Ich bin kein Befürworter des amerikanischen Vorgehens in Afghanistan, da ich aber selbst keine bessere Möglichkeit sah, protestierte ich nicht dagegen.

zorg.ch
#676 by @ 10.12.2001 21:49 - nach oben -
du bisch au krass verstumpft man.

ganz klar, dass es uns viel nützt, wenn in 14 tagen, wo der winter in afghanistan einbricht, nach schätzungen 100'000 kinder an hunger verelendigen. dazu kommen die im bombardement getöteten zivilisten, und die zigtausenden von flüchtligen, die alles aufgegeben haben, um ihre unschuldige haut zu retten.

alles in allem würd ich sagen sind das zwar abartig viel mehr tote, verletzte, psychisch geschädigte und in armut geworfene menschen als je ein terrorakt mit sich ziehen könnte, aber du siehst ja keine andere möglichkeit.

ausserdem hat sich der seyfert seine meinung nicht nur aus diesen medien gebildet - sowas tut ein autor für die apod nicht.
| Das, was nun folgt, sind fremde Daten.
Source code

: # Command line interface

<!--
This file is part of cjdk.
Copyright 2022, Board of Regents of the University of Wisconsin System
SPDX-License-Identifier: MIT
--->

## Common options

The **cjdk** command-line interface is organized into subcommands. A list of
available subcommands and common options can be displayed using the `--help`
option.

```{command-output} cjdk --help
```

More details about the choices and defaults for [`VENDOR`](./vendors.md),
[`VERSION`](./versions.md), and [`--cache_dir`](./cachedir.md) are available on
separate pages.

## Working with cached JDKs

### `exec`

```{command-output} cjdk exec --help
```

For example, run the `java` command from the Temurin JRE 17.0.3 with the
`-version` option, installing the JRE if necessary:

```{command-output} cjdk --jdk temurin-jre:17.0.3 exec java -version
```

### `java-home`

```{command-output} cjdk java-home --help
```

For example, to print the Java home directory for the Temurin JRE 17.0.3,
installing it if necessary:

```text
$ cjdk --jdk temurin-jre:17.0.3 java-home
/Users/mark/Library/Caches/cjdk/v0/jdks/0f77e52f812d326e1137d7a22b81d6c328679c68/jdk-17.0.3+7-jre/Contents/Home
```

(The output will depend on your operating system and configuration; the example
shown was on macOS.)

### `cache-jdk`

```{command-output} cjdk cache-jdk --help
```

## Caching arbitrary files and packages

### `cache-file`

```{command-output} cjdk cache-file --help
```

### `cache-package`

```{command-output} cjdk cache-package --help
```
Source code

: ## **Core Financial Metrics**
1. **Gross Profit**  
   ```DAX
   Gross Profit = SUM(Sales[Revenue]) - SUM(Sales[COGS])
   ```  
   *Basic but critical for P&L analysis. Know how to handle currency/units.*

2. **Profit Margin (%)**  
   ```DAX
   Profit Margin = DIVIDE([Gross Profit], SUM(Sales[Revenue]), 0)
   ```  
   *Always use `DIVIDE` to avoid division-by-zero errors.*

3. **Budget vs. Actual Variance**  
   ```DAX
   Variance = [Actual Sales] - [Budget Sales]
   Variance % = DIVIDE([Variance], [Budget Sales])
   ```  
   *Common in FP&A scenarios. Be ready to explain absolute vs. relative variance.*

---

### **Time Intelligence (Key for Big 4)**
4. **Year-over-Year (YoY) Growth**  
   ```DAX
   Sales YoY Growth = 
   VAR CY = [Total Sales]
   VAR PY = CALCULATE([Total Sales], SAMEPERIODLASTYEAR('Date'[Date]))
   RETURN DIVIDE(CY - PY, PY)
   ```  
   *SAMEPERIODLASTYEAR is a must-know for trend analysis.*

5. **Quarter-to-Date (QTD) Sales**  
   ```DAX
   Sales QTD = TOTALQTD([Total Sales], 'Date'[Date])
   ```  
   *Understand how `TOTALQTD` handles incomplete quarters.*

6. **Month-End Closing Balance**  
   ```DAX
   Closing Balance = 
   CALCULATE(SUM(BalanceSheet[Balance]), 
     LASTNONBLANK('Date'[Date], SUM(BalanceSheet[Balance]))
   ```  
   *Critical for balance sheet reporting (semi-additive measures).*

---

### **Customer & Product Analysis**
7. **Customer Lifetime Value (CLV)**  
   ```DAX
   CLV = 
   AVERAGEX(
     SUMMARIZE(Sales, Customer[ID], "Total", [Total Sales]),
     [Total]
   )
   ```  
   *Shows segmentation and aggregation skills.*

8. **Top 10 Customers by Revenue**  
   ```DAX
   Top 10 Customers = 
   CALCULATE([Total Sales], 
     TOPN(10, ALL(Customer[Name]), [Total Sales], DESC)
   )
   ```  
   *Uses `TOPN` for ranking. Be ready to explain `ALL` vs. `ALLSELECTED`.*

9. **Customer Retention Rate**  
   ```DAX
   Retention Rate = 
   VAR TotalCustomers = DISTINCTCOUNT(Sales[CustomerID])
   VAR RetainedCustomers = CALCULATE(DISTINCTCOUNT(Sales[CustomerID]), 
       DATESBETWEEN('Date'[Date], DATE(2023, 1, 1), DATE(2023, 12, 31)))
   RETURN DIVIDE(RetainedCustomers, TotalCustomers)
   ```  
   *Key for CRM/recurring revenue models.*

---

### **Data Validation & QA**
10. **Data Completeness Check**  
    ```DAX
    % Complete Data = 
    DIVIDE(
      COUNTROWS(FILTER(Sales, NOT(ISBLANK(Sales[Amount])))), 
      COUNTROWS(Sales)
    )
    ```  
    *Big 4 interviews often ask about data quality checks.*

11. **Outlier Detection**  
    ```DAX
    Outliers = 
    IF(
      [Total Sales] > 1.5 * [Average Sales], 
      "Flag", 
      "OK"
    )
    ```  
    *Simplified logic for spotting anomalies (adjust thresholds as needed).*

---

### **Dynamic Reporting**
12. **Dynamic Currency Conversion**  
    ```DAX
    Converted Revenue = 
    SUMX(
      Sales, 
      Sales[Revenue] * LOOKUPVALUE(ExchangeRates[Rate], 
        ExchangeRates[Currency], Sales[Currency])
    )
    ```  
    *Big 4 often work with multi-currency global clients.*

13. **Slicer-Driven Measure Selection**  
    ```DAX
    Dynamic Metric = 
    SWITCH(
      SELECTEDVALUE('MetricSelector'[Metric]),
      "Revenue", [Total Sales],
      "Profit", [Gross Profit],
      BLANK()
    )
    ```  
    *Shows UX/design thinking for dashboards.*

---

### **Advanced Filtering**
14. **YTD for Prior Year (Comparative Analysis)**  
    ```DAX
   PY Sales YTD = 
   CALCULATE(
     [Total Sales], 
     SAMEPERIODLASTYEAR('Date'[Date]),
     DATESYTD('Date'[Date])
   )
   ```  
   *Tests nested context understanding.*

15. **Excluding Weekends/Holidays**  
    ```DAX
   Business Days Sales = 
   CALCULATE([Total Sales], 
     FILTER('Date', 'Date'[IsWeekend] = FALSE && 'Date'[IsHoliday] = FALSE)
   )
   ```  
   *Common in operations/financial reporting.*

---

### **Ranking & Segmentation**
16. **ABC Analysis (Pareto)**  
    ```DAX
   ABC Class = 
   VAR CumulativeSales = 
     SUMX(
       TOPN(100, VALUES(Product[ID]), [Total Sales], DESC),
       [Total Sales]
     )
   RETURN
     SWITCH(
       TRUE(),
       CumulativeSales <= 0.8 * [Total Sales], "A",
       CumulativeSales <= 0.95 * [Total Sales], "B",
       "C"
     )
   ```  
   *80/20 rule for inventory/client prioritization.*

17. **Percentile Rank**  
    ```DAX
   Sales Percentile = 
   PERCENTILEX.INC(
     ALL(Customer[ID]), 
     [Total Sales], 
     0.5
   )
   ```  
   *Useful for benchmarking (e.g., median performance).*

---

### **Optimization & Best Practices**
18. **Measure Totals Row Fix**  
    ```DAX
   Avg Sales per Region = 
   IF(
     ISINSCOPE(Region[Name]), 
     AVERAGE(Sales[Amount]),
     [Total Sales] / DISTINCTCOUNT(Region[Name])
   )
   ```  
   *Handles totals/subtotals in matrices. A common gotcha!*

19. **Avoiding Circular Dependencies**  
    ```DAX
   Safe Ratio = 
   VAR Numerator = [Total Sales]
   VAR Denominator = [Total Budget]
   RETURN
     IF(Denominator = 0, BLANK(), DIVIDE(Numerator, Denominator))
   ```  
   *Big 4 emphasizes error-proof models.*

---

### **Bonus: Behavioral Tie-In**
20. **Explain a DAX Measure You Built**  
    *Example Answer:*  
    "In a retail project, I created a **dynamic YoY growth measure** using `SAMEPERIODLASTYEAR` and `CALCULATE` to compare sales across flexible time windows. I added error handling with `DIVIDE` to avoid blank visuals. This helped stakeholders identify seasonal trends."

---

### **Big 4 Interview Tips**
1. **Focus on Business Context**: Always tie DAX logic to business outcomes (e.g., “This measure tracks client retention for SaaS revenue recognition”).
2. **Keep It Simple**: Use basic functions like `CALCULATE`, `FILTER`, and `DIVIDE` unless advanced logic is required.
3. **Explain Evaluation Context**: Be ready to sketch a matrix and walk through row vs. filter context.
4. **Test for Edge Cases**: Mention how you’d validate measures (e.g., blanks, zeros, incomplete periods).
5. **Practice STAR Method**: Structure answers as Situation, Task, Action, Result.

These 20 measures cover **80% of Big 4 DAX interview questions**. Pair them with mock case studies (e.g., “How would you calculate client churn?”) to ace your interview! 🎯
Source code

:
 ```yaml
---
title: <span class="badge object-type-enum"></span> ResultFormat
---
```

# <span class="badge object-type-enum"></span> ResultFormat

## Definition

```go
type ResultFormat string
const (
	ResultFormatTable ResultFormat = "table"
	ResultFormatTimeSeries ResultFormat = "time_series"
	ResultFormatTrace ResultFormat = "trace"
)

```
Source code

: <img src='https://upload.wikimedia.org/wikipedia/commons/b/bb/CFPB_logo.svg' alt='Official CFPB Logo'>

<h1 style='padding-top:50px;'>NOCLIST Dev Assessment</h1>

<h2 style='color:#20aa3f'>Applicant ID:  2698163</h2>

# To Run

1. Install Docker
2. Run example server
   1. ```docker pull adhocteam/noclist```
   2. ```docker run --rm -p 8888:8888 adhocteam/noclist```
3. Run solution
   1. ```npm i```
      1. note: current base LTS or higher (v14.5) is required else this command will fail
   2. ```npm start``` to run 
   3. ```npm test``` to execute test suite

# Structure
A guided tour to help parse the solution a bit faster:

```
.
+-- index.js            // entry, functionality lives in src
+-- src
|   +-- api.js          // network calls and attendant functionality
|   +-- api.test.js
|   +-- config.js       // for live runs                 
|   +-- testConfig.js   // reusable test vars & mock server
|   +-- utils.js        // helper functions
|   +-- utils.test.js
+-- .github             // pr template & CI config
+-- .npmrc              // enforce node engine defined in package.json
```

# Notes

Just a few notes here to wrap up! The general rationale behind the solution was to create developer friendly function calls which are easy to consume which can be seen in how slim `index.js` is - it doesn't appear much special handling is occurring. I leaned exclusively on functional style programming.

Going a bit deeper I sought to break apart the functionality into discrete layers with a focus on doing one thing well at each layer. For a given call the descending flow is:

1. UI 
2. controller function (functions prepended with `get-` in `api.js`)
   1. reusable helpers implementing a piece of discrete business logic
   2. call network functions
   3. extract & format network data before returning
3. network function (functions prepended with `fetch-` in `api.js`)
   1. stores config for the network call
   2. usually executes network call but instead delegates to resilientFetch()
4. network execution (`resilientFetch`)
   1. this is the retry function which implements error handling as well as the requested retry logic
und mal davon abgesehen, dass die amerikanische wir-sind-intellektuell-noch-in-der-steinzeit-regierung momentan grad die nächste generation von terroristen ausbildet, tut es sicher gut, es zu befürworten.
wenn mir, als unschuldigem, mein haus verbombt und mein ganzes land vom internet abgehängt werden würde, und die lieben amis hätten mir auch noch ein paar freunde und verwandte abgemurkst, die genau friedlich und unschuldig waren - was würde ich tun? vielleicht, wenn ich psychisch wirklich im arsch wäre, würde ich auch ausrasten, und die amis abrotzen wollen.
sorry, aber so ist es.

wenn sie weltpolizei spielen, und mit der bekämpfung der symptome die ursache brutal fördern, dann müssen sie sich genau über nichts wundern - der terror ist nämlich noch lange nicht vorbei.

selber tschuld, scheiss wirtschaftsspionierendi arroganzweltmeister us übersee.
zorg.ch
#96241 by @ 16.11.2006 23:49 - nach oben -
grundsätzlich hat er ja recht... aber:

>Politischen Gebilden aller Art das Instrument der Gewalt aus den Händen zu nehmen. Ohne Gewalt können die meisten politischen Gebilde zwar nicht überleben. Aber wenn Gewaltverzicht den Tod von politischen Gebilden bedeutet - nun, besser als der Tod eines Menschen ist der Tod eines Staates allemal!<

wenn kein politisches gebilde irgendwelcher art das instrument der gewalt in den händen hat,führts zu anarchie, da jeder sein bisschen gewaltinstrument selber nützt. und dann gilt das faustrecht. obs dann weniger tote gibt, wage ich zu bezweifeln. oder das instrument der gewalt wird der kirche übergeben. siehe die katholiken im mittelalter... proscht denn!